§ **THE INPUT**:
'''

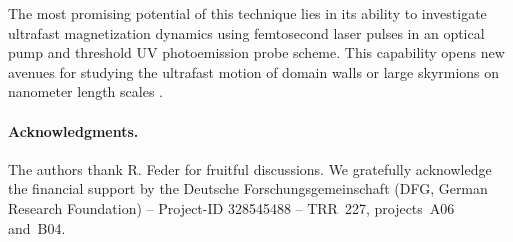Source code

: \documentclass[prl,twocolumn,floatfix,superscriptaddress,aps]{revtex4-2}
\begin{document}
The most promising potential of this technique lies in its ability to investigate ultrafast magnetization dynamics using femtosecond laser pulses in an optical pump and threshold UV photoemission probe scheme. This capability opens new avenues for studying the ultrafast motion of domain walls \cite{parkin2008} or large skyrmions on nanometer length scales \cite{goebel2019,jani2021,kern2022}.

\paragraph{Acknowledgments.} 
The authors thank R. Feder for fruitful discussions. We gratefully acknowledge the financial support by the Deutsche Forschungsgemeinschaft (DFG, German Research Foundation) -- Project-ID 328545488 -- TRR~227, projects~A06 and~B04.

% 


\end{document}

'''

§ **TRY IT**: Return each line from the material above exactly, but not the pictures.

§ **OUTPUT**:
Source code

: \documentclass[prl,twocolumn,floatfix,superscriptaddress,aps]{revtex4-2}
\begin{document}
The most promising potential of this technique lies in its ability to investigate ultrafast magnetization dynamics using femtosecond laser pulses in an optical pump and threshold UV photoemission probe scheme. This capability opens new avenues for studying the ultrafast motion of domain walls \cite{parkin2008} or large skyrmions on nanometer length scales \cite{goebel2019,jani2021,kern2022}.

\paragraph{Acknowledgments.} 
The authors thank R. Feder for fruitful discussions. We gratefully acknowledge the financial support by the Deutsche Forschungsgemeinschaft (DFG, German Research Foundation) -- Project-ID 328545488 -- TRR~227, projects~A06 and~B04.

% 


\end{document}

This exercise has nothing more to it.